The majority of supervisors last week indicated that they would fire Kamilos but needed time to review options on courting someone else. This week's vote ends five years of exclusive negotiating rights, and perhaps Kamilos' vision of bringing 13,000 jobs to a county suffering with chronic unemployment.
Kamilos, based in Sacramento, had proposed a rail link to the Port of Oakland and Asian shipping, complementing the base's air strip and proximity to Interstate 5 trucking. Many West Side groups assailed the rail idea and showed little trust in Kamilos. A lawsuit brought by Patterson leaders caused a 22-month delay.
"We want to see ideas" from other developers, Supervisor Vito Chiesa said Tuesday.
He and Supervisors Bill O'Brien and Jim DeMartini agreed to say goodbye to Kamilos and start a bid process that could land a new partner in about six months. Supervisor Dick Monteith, West Park's strongest supporter, did not comment and voted "no."
Supervisor Terry Withrow abstained, as he has in recent votes on the issue, to avoid a conflict of interest related to his wife's part-ownership of land near the base.
Tuesday's debate lacked the emotional struggle that led to last week's parting of the ways, triggered by West Park's failure to submit a $2.75 million deposit by July 10. The money was meant to verify West Park's deep pockets and to cover the costs of state-mandated studies, although county staff acknowledged that the studies likely could be had for less than $1 million.
This week's discussion centered on an approach to soliciting new bids. O'Brien insisted that the county set requirements as close as possible to those placed on West Park, while DeMartini feared scaring off potential bidders.
DeMartini favored asking county staff, instead of a developer, to shepherd studies, which would include a key environmental impact report. That process could have taken more time but might have lured more proposals. He also liked a staff recommendation to require a bank letter of credit instead of a cash deposit.
O'Brien insisted on apples-to-apples comparisons. He lowered his demand for a deposit to $2 million still much more than expected to cover studies on the naval station's 1,528 acres, compared with Kamilos' total of 2,900 acres with options on adjacent land. DeMartini eventually agreed.
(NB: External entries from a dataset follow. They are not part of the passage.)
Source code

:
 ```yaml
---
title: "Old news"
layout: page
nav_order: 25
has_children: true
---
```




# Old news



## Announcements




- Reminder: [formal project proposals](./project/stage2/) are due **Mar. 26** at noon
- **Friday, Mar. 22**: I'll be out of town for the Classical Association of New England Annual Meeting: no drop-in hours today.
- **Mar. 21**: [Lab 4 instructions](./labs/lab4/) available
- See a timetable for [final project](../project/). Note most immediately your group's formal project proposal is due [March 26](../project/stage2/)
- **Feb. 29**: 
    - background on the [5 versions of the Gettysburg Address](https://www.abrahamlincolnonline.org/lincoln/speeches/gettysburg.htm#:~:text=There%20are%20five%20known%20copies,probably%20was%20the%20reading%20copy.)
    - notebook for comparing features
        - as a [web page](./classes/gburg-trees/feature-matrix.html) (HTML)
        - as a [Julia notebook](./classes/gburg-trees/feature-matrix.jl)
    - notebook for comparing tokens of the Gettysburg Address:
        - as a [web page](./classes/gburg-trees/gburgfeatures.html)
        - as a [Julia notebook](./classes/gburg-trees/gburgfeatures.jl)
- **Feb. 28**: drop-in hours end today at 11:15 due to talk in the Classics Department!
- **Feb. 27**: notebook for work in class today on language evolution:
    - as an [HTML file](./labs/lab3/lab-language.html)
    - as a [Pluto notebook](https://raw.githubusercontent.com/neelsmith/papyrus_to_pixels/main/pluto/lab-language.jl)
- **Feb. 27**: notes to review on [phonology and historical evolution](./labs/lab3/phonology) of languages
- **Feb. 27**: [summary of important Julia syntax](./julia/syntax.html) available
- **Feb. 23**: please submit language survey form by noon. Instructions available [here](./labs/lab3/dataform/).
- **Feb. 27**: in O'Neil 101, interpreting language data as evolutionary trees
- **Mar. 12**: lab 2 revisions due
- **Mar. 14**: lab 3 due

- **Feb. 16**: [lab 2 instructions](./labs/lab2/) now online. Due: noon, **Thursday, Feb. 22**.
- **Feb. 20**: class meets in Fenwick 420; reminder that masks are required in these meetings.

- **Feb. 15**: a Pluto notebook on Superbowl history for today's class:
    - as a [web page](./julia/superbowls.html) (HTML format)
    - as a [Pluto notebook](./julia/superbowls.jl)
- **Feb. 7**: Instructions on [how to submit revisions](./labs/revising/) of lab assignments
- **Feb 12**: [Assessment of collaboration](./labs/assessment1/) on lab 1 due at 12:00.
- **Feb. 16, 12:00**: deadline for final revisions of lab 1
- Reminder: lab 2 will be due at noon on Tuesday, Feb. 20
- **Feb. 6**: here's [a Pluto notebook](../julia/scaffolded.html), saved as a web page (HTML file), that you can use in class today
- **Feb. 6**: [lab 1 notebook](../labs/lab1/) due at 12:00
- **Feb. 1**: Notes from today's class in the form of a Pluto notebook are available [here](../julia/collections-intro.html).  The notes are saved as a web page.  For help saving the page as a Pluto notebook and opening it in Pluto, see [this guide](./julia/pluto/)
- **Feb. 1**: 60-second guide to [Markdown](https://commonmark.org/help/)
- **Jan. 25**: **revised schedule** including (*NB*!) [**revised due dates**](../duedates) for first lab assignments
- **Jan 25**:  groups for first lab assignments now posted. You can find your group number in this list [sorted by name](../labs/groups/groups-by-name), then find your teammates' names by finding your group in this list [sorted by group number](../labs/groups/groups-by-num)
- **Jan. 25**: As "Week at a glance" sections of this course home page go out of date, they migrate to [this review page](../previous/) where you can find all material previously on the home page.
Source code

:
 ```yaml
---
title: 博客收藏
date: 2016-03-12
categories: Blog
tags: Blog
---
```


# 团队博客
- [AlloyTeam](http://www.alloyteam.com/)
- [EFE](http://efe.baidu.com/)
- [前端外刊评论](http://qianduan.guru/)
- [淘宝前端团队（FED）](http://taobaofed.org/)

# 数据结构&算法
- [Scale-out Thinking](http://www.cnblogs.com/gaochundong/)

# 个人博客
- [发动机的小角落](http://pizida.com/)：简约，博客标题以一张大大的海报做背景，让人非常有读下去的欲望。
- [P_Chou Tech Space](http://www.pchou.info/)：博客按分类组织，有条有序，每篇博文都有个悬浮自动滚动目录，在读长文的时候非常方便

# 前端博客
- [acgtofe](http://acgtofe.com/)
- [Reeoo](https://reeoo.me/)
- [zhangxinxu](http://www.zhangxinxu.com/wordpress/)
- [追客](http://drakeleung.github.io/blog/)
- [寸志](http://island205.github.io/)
A new partner would have to promise a multimillion-dollar upgrade of a sewer system in the town of Crows Landing, as well as a firehouse on the base just as in Kamilos' previous contract, O'Brien said. A rail component will be optional, as it was when Kamilos won out over Ross Perot Jr.'s Hillwood proposal in 2007.
Kamilos on Tuesday asked for another chance and rescinded last week's demand for extending a deadline on key studies to April 30 instead of Jan. 31.
"I'm here to tell you we are ready, willing and able to (finish) the EIR in six months," he said. Supervisors essentially brushed him aside.
After the meeting, Kamilos said he can't imagine another developer promising environmental studies that soon. Lessons learned will help both sides in new negotiations, he predicted.
"I'm looking at this as a way to realign and recalibrate the landscape and relationships," Kamilos said, "and come back with a refreshed plan and team and still be able to get the EIR complete in six months."